In the past 1 2 months the British Tobacco Company's public relations staff has been augmented by the appointment of Mr W. Bridges-Maxwell, who lost his Liberal seat of Robertson in New South Wales at the 1969 election. Irrespective of the health needs of the community the tobacco companies - taken as a group or individually - are determined to resist any legislation that might limit their operations. For this reason they take action to have friends in the right places. How much better can they do this when the Liberal-Country Party coalition is in government than to employ ex-members of Parliament as public relations officers or as lobbyists because these ex-members have access not only to the Parliament and the parliamentary parties but also to the high council of the Liberal Party. I point out that it does not matter to which party these ex-members of Parliament belong; such a situation should not be permitted especially in this area which concerns the health of the whole community.
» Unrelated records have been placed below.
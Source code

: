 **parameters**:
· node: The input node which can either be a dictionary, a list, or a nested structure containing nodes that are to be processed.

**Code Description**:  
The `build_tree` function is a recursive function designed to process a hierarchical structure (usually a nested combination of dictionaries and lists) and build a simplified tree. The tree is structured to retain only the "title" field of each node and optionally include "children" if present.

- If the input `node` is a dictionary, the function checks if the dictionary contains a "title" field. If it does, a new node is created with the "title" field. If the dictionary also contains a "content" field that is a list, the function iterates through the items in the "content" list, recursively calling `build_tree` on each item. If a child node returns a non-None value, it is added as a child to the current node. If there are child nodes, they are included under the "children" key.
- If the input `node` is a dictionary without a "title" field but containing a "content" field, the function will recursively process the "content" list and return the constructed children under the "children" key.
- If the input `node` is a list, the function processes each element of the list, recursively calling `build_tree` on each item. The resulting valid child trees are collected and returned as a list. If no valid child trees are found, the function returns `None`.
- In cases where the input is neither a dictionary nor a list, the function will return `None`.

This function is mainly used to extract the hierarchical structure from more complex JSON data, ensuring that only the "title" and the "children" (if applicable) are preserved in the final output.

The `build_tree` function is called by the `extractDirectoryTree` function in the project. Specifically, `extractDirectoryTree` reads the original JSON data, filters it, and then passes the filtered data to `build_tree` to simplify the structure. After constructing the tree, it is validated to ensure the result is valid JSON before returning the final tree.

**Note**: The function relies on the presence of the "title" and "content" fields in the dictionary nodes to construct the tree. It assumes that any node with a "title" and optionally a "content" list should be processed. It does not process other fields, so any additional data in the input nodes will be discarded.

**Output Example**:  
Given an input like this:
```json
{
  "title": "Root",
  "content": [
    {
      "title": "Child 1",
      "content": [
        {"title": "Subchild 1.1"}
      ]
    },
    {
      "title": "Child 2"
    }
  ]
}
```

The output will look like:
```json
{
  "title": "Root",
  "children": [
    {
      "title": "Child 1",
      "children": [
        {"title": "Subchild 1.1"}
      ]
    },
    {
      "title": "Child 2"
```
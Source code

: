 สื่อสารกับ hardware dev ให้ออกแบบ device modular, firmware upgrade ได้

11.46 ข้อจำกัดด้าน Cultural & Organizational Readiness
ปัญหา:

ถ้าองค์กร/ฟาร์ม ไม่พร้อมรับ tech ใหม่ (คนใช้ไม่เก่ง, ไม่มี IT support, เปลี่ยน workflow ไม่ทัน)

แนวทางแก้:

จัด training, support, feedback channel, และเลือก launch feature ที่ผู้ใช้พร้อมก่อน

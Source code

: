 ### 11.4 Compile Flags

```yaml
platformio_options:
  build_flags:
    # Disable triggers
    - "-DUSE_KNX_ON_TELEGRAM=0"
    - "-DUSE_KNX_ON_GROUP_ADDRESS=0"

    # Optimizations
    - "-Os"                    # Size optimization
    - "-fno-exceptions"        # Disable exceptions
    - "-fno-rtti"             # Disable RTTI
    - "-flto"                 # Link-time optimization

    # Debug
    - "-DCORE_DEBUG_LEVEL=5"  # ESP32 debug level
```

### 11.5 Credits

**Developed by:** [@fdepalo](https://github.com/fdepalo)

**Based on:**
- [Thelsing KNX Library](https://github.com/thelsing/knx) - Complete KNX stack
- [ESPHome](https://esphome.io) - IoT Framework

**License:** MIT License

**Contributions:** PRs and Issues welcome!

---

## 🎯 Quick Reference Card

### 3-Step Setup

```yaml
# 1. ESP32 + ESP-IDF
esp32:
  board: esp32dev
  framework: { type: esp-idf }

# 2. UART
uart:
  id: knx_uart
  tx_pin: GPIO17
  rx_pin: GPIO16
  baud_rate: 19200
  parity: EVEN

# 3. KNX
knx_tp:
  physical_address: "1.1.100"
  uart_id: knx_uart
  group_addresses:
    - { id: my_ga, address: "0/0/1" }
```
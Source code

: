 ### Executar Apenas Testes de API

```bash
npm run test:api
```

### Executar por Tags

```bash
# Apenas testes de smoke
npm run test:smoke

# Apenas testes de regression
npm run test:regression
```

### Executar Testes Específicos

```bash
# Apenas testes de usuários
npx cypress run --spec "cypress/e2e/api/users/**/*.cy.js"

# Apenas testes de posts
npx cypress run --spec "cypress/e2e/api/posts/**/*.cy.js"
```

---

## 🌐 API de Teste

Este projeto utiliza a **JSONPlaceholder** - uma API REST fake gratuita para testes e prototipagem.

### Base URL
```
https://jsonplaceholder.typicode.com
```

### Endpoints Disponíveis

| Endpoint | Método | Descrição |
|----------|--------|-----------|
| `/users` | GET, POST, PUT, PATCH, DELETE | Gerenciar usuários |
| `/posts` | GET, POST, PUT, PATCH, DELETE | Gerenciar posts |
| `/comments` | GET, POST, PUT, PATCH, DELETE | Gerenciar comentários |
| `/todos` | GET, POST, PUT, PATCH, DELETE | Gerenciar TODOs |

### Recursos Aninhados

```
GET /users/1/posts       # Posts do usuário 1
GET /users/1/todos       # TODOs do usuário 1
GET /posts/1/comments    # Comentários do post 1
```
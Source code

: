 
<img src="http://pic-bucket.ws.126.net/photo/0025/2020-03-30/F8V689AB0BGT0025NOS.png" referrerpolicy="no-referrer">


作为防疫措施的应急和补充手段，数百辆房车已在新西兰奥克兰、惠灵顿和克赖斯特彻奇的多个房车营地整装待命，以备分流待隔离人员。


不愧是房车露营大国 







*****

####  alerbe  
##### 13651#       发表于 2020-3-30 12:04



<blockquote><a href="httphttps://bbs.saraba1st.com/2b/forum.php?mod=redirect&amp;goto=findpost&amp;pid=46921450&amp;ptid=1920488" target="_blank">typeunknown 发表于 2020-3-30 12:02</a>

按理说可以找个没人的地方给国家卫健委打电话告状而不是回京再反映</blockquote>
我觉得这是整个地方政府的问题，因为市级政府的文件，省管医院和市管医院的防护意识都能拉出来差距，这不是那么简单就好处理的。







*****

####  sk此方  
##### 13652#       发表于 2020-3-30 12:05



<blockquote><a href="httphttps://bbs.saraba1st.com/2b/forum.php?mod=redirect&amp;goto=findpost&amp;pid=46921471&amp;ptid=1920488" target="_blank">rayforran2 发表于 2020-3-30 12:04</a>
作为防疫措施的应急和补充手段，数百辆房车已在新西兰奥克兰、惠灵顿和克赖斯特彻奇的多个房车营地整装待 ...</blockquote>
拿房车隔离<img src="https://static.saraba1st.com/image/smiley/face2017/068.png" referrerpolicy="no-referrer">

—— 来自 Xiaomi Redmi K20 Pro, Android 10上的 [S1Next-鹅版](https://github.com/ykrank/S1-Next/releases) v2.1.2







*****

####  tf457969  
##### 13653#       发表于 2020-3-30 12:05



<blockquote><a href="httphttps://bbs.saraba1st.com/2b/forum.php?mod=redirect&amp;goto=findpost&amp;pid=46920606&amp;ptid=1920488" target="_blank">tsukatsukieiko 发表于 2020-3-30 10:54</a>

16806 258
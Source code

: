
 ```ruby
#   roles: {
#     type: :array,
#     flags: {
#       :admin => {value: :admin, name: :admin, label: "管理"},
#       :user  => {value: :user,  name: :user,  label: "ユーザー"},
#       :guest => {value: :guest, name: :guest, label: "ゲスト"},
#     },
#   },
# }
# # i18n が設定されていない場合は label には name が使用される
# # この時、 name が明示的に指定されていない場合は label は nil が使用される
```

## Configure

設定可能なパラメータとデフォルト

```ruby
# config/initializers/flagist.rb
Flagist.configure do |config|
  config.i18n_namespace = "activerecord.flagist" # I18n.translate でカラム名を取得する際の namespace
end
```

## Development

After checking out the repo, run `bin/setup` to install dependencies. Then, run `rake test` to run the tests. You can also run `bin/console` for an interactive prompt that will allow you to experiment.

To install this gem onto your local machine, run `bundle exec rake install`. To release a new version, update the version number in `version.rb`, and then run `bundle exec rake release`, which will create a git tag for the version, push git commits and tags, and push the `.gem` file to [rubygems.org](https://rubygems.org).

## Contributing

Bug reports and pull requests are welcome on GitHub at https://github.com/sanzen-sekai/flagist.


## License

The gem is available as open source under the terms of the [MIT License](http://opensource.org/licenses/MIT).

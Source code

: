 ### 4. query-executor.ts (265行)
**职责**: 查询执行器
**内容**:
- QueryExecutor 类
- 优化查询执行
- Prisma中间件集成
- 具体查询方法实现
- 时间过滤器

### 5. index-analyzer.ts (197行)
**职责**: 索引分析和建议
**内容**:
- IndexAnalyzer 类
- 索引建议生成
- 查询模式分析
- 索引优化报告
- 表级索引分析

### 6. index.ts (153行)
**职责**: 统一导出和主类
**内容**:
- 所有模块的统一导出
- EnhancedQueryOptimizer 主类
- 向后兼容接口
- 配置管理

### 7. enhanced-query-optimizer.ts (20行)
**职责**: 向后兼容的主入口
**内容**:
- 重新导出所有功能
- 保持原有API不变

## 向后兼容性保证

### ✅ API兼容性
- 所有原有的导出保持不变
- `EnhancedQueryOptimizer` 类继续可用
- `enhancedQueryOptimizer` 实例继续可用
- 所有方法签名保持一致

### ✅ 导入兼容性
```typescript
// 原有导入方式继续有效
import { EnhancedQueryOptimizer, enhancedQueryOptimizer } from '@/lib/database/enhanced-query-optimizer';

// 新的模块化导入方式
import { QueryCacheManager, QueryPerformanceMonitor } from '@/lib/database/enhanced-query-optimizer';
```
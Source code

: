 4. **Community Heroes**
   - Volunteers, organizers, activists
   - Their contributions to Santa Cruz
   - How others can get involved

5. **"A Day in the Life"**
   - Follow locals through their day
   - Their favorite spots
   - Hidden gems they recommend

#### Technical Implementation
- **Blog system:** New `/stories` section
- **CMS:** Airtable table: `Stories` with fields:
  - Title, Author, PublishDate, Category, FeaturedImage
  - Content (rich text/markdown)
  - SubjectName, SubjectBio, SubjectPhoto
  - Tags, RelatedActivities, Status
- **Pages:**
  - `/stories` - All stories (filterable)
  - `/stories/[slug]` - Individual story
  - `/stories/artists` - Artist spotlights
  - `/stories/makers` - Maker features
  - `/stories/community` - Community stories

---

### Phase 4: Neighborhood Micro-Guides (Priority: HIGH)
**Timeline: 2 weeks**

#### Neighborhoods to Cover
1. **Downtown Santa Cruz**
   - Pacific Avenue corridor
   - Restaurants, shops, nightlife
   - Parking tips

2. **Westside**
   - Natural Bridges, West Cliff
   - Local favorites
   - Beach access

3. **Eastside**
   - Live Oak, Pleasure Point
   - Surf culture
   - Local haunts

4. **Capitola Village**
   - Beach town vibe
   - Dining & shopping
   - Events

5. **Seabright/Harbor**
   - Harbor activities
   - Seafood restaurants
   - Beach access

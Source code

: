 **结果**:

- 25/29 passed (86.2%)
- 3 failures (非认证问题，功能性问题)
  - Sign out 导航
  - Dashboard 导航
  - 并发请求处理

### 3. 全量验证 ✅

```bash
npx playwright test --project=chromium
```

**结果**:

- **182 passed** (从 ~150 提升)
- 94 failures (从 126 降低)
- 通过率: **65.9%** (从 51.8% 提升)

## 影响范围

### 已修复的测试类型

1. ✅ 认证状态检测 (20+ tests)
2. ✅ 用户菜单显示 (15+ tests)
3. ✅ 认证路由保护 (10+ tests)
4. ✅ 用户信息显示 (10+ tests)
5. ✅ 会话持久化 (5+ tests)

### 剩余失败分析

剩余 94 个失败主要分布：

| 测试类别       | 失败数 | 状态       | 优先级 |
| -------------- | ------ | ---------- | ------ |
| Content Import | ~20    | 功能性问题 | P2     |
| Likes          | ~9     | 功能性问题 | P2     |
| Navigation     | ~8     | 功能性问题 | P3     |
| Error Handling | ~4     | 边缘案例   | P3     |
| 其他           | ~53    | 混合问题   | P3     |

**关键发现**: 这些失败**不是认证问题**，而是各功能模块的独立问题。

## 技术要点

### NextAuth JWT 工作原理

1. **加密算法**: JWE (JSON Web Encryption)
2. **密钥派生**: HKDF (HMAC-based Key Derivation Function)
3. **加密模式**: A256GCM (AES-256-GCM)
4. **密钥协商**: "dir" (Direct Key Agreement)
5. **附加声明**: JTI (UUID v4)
The Labor Party does not oppose this legislation because even the little that it does is a move forward. But our own experts should not be ignored. In evidence given before the Senate Select Committee on Drug Trafficking and Drug Abuse the Deputy Director-General of Health, in answer to a question, said clearly that cigarette smoking was the greatest cause of morbidity and death in the community. If our experts say this and clearly recommend the complete ban of cigarette advertising, we ought to listen to them, even if it is to the economic disadvantage of the tobacco companies and advertising concerns. The health of the individual in the community is at risk. Sufficient research has been carried out into cigarette smoking. Further research would be no more conclusive than the evidence at present. If the resarch has been carried out and recommendations have come down, those recommendations should be accepted. I cannot for the life of me understand why the Government refuses to accept the recommendations of its own experts.' I cannot understand why the Government refuses to accept the inevitable unless it is because of undue influence brought to bear on the Government parties by these tremendous vested interests.

Have honourable senators seen recently the most provocative, incisive and aggresive type of cigarette advertising by one particular firm? It virtually says: ' If you cannot afford to buy one, borrow ohe. If you cannot borrow one, have one of mine'. This is the incisive, pressure type of advertising used to peddle - nothing more or less--a drug of abuse which does as much harm to the individual as alcohol, and firm action ought to be taken. I regret that the Government has not taken more effective action because it is a long and hard road to reduce the social acceptability of the use of drugs of abuse.

It is argued that the banning of cigarette advertising in the United States did not immediately reduce the increase in cigarette smoking, but it did considerably slow it down and it is too early to know the result; it will take a long time. The reduction of the promotion of cigarettes - the reason for this Bill - is vital to the position of young people in the community. They ought not to be subjected to the promotion of cigarettes by advertising. It ought to be removed from their province so that it will have no opportunity to influence them. In future generations cigarette smoking will be reduced. It will not be socially acceptable but will be recognised for the dirty vice that it is. I should have called it a dirty and dangerous vice.

Senator Poyser - I will have to give it up now.

Senator GEORGES - I hope that you do, because I object to my friends smoking. I hate to have to waste my sympathy on them in the future. I have stated my case and I will now allow Senator Little an opportunity to follow me.